For the records below, tally every line that has the word "Prob" and reply with the number alone.

---+---

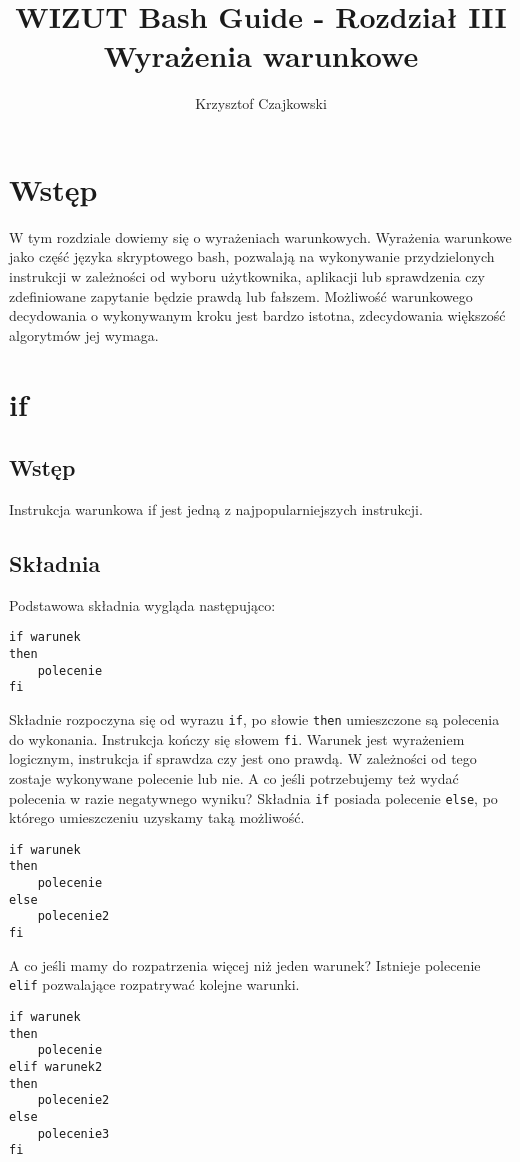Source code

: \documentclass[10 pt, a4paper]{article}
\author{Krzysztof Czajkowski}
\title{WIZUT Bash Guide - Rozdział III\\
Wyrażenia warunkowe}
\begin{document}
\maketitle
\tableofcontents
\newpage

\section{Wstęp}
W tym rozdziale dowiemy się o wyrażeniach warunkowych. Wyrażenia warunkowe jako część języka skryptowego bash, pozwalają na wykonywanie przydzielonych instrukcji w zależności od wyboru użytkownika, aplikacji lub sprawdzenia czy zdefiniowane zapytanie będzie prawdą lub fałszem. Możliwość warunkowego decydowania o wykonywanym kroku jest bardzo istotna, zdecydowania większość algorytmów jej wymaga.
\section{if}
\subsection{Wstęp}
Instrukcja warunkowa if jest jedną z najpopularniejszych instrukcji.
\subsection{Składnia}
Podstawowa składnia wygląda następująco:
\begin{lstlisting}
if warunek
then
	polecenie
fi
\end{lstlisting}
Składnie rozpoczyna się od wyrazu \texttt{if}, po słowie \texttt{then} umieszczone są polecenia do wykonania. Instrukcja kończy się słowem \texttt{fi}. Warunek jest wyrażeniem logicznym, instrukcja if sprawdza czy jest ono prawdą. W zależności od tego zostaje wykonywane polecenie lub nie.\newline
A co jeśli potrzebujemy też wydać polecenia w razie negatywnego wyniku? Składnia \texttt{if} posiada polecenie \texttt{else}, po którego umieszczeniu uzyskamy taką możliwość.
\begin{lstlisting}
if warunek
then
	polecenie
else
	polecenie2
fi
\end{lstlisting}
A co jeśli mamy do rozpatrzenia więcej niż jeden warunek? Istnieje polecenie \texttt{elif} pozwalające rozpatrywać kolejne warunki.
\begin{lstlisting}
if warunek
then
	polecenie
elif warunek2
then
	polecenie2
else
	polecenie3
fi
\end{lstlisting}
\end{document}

---+---

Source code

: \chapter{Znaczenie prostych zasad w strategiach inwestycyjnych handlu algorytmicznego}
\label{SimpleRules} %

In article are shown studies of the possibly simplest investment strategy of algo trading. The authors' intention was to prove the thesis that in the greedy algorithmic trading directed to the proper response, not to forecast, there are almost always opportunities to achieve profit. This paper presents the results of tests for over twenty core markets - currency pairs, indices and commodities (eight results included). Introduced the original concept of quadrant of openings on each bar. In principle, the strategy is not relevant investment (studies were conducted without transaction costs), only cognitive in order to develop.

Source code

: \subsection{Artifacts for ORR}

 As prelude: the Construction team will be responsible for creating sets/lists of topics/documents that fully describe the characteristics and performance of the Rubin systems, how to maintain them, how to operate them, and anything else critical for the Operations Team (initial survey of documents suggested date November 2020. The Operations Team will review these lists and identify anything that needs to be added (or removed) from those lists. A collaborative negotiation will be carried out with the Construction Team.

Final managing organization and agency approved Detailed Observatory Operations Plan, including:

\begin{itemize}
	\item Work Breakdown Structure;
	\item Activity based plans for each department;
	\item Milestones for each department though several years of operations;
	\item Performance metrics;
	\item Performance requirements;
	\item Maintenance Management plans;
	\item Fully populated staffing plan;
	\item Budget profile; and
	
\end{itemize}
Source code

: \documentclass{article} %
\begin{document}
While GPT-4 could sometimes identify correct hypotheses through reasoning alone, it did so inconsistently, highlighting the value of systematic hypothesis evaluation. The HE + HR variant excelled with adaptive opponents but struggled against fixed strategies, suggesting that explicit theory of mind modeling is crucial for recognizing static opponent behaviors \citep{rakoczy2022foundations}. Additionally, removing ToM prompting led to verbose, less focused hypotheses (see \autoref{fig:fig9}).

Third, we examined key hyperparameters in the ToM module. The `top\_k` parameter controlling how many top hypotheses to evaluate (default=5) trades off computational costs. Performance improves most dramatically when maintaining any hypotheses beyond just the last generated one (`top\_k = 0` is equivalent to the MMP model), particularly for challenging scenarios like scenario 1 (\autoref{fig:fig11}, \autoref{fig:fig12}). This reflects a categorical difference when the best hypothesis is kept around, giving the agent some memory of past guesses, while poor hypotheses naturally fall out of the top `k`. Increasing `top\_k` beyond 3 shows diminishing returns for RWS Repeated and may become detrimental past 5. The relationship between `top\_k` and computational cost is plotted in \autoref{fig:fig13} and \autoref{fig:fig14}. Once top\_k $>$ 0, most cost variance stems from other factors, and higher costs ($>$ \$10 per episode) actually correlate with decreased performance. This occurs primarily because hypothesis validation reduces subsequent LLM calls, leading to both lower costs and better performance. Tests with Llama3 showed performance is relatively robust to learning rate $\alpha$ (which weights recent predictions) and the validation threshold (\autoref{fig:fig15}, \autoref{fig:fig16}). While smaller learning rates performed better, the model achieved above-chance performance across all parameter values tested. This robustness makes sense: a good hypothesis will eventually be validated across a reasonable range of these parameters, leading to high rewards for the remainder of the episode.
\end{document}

---+---

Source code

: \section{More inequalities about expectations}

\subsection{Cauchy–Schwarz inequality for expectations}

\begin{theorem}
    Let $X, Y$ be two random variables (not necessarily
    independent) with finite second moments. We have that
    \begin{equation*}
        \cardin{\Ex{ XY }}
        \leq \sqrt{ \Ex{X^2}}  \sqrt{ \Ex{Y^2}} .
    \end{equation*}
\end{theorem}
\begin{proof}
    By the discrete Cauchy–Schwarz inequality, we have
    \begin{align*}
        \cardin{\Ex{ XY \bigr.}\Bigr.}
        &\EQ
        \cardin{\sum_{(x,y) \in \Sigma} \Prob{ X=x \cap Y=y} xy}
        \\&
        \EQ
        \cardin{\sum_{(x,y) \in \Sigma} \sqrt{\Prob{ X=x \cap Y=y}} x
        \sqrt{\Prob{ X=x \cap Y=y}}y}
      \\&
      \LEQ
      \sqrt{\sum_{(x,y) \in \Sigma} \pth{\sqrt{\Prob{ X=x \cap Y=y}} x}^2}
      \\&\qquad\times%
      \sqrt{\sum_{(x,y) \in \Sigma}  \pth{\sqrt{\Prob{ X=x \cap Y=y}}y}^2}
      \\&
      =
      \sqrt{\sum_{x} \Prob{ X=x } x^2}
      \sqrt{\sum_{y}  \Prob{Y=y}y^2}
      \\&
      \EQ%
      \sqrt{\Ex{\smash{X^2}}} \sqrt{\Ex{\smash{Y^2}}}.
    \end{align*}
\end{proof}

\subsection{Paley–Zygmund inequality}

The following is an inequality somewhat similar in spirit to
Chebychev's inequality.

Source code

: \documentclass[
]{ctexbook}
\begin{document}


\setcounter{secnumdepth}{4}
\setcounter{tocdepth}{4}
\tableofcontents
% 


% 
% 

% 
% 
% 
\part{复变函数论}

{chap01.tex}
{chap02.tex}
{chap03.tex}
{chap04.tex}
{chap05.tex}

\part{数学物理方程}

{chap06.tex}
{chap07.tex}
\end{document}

---+---

- TASK OUTPUT:
7